By the 1960s Brazilian cinema was in a crisis. For almost a decade Brazil had suffered under the tyranny of foreign (read: American) distributors and narrow-minded exhibitors that flooded the market with Hollywood epics and puerile chanchadas—low-budget musicals frequently featuring extended sequences of Brazilian performers queasily impersonating Western superstars like Elvis Presley. In 1954 Vera Cruz, a São Paulo-based movie studio modeled after Metro-Goldwyn-Mayer which sought to create Brazilian films that matched the extravagance and technical mastery of Hollywood, went bankrupt. Left with the options of foreign domination and localized artistic atrophy, a new generation of filmmakers arose seeking to create a Brazilian cinema both politically progressive and impervious to Western influences.
Imitating the production methods of Italian Neorealism and inspired by the French politique des auteurs, these filmmakers labeled their movement the “Cinema Novo,” which literally translates in Portuguese as “New Cinema.” “Cinema Novo is, above all, freedom,” director Carlos Diegues wrote in 1962, “Freedom of invention, freedom of expression…without slothful theorizing, but rather technically rationalizing the practical questions of cinema, [Brazilian filmmakers] have taken their cameras and gone out into the streets, the country, and the beaches in search of the Brazilian people, the peasant, the worker, the fisherman, the slum dweller.”
And find the Brazilian people they did. The early years of Cinema Novo sought out the darker, more impoverished sectors of Brazilian society such as the favelas, inner-city slums, and the sertão, the drought-stricken wastes of Northeastern Brazil. Few films from this era captured the brutality of working class life like Glauber Rocha’s Black God, White Devil (1964). Utilizing a philosophy he named the “Esthetic of Hunger,” the film was unapologetic in both its depiction of desperate poverty and its use of unpolished, “starving” production techniques. Hand-held cameras and stark black-and-white cinematography created a veneer of almost deliberate amateurism which rejected Western filmmaking norms. Almost every shot seems intentionally overexposed; both the cloudless sky and the barren sertão soil sizzle in opaque, clipped sheets of white. Sequences of action and chaos dissolve into frenetic montages of split-second close-ups apparently designed to disorient and emotionally unsettle the viewer rather than keeping them informed of the progression of the narrative.
The narrative itself operates on the level of parable, thereby juxtaposing the documentary quality of the film’s production.
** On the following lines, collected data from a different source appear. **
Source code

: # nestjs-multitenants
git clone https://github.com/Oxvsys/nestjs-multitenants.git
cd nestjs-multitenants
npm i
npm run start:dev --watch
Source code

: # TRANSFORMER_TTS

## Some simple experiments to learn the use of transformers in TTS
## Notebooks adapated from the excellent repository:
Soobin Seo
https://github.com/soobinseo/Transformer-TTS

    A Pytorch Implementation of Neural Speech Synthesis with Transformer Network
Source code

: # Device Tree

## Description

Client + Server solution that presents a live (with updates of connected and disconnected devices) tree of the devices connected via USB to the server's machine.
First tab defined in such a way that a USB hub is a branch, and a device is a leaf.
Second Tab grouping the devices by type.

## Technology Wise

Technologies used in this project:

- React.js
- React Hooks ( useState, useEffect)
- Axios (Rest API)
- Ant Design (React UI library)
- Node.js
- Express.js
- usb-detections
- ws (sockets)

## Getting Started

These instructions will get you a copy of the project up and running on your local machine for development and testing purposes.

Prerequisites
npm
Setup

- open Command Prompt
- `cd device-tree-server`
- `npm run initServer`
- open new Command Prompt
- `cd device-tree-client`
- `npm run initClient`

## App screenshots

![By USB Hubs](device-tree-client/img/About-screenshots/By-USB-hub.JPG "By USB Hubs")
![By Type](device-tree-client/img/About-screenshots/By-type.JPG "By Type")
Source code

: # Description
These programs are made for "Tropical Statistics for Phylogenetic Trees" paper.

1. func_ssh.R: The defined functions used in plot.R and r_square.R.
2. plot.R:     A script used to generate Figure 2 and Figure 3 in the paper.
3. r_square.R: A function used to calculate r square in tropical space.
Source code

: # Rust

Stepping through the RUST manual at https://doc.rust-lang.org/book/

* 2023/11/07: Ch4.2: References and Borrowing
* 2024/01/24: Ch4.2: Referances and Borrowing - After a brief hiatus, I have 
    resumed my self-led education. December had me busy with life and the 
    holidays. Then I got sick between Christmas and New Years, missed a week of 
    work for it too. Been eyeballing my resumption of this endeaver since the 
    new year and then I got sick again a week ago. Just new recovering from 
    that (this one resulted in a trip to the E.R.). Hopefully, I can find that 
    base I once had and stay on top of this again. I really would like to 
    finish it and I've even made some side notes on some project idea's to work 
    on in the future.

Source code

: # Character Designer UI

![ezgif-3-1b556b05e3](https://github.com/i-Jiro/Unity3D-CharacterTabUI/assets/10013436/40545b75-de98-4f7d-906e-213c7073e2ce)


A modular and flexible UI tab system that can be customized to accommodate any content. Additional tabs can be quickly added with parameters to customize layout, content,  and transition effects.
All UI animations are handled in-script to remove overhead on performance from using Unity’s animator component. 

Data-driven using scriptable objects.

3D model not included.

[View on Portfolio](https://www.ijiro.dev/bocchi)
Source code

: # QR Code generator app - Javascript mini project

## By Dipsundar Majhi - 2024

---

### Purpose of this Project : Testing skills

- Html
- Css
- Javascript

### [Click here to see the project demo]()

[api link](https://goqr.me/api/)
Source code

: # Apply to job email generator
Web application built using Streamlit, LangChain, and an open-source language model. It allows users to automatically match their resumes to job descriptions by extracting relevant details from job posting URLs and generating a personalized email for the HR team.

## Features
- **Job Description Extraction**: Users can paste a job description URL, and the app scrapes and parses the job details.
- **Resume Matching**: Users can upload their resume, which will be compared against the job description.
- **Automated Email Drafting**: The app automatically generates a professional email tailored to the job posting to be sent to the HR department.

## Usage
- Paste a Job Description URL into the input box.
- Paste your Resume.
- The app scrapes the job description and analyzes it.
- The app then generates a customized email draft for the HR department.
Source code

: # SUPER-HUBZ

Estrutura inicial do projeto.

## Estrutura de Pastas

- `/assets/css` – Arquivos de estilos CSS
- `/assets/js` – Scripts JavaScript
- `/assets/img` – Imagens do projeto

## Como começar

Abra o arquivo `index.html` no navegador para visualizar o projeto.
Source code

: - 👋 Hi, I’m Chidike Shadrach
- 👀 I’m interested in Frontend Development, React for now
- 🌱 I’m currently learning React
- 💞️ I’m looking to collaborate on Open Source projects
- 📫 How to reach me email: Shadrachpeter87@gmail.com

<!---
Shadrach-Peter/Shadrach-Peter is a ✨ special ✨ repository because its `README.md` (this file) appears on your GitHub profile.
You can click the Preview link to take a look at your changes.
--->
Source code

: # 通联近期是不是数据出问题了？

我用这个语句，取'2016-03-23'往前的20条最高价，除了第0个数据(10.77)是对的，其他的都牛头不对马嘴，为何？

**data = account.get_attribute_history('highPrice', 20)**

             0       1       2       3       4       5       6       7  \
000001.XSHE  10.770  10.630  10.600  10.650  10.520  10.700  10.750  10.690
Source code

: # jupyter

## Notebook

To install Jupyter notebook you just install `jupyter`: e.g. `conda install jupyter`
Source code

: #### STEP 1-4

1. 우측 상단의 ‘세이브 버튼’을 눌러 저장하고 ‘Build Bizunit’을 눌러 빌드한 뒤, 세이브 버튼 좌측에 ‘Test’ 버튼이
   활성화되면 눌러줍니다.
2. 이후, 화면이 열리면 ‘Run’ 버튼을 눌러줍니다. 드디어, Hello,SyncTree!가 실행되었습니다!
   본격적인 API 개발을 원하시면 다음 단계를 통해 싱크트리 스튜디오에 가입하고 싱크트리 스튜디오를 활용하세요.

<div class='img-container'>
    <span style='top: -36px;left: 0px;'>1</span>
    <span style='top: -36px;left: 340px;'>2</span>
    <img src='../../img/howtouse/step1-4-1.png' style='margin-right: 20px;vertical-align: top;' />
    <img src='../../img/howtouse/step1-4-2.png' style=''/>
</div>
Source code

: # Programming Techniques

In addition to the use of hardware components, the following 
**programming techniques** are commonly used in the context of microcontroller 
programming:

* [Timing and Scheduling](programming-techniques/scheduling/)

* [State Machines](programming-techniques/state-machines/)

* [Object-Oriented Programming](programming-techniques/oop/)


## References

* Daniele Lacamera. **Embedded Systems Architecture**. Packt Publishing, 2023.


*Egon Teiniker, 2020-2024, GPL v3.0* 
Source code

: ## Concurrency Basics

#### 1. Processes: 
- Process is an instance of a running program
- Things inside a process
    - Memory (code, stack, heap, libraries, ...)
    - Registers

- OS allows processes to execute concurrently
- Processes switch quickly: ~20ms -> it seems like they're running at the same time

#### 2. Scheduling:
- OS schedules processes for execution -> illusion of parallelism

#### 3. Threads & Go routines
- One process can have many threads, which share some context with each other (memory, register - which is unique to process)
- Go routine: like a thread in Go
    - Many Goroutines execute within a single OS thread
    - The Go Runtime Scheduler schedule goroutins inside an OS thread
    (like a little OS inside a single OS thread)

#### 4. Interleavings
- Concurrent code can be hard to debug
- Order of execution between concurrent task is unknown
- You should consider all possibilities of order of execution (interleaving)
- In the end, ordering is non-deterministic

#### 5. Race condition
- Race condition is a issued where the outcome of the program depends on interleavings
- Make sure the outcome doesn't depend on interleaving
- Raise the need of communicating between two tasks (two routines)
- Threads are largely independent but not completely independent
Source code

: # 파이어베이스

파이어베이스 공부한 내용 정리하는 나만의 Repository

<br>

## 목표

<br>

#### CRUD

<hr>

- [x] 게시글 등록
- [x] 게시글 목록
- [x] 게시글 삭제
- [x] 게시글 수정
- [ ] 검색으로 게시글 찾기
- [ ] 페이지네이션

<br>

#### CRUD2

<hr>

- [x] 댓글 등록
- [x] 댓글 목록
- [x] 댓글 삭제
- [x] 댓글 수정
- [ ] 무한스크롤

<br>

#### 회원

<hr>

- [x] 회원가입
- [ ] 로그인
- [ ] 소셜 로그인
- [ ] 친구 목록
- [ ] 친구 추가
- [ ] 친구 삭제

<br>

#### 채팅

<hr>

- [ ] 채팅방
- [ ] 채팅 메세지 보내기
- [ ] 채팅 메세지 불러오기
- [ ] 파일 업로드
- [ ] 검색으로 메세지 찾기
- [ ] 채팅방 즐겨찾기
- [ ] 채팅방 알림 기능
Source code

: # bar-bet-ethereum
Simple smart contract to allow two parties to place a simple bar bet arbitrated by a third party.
After accidentally killing his ranch boss after being cheated, Manuel (Geraldo Del Rey) and Rosa (Yoná Magalhães) flee their home and alternatively fall in with two charismatic leaders: a self-proclaimed saint named Sebastião (Lídio Silva) whose apocalyptic visions inspire horrific acts of violence and Corisco (Othon Bastos), a bandit who seeks to avenge the death of anti-government leader Lampaio whom he communicates with via trance. They are, respectively, the Black God and the White Devil.
Both Sebastião and Corisco summon blind loyalty from Manuel whose acts of devotion range on religious ecstasy. Both force Manuel to “prove” himself via extreme violence: the former makes him participate in an infant sacrifice, the latter to slice the genitals off a man whose wife he had raped. And finally, both meet premature ends. The long-suffering Rosa kills Sebastião and Antonio das Mortes (Maurício do Valle), a mysterious gunslinger hired by the Church to exterminate the bandits plaguing the sertão, kills Corisco. The film ends just as it begins: with Manuel and Rosa fleeing into the unknown. In keeping with the numerological aspect of many parables, myths, and fables, Black God, White Devil could be summarized as featuring three tyrants (the ranch boss, Sebastião, and Corisco), two peasants, and one gunslinger. Furthermore, Manuel commits three acts of violence and flees with Rosa three time.
But unlike parables or fairy tales, the ending is cyclical and inconclusive: there is no evidence that they will ever find peace or purpose in modern day Brazil. There nothing but violence and flight, violence and flight. The ending is fittingly Cinema Novo. After all, it was a movement dedicated to social transformation and the galvanization of Brazilian cinematic artistry. If the Brazilian cinema of the 50s was the sertão, then Cinema Novo was the flight of Manuel and Rosa towards an undetermined future.